Salah satu prinsip hidup yang masih dipegang teguh oleh masyarakat Madura adalah "bhuppa’-bhâbhu’-ghuru-rato", yaitu konsep penghormatan kepada orang tua (bhuppa’), ibu (bhâbhu’), guru (ghuru), dan pemimpin (rato).
Prinsip ini bukan sekadar pepatah turun-temurun, melainkan telah menjadi pedoman dalam kehidupan sehari-hari.
Masyarakat Madura percaya bahwa kesuksesan dan keberkahan hidup seseorang sangat bergantung pada bagaimana ia menghormati orang-orang yang lebih tua dan berpengaruh dalam hidupnya.
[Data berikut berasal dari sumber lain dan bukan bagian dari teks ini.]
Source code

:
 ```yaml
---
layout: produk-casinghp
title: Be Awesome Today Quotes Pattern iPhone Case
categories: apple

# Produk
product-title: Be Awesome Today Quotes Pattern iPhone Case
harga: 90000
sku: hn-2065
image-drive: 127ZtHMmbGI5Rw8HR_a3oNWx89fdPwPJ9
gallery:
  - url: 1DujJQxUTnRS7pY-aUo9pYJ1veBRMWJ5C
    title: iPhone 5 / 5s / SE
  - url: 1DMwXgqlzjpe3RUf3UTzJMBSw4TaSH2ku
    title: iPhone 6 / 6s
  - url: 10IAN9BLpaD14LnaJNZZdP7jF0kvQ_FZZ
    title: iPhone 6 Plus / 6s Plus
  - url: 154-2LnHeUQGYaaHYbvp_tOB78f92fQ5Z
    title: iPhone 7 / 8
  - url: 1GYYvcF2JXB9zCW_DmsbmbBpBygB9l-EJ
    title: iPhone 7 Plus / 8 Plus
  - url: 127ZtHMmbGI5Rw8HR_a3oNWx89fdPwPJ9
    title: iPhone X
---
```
1. Bhuppa’ Bhâbhu’: Orang Tua adalah Segalanya
Di masyarakat Madura, orang tua adalah sosok yang paling dihormati. Hubungan antara anak dan orang tua bukan hanya sebatas ikatan keluarga, tetapi juga kewajiban moral dan spiritual.
Kata-kata orang tua dianggap sakral dan harus didengar serta ditaati. Anak-anak Madura tidak akan berani membantah atau melawan perkataan ayah dan ibu mereka, karena dianggap sebagai bentuk ketidaksopanan yang bisa membawa ketidakberkahan dalam hidup.
Restu orang tua adalah kunci kehidupan. Dalam urusan pekerjaan, pernikahan, hingga keputusan penting lainnya, restu ayah dan ibu selalu menjadi hal utama yang harus diperoleh.
Bahkan, seseorang yang melanggar restu orang tua sering kali dianggap akan mengalami kesulitan dalam hidupnya.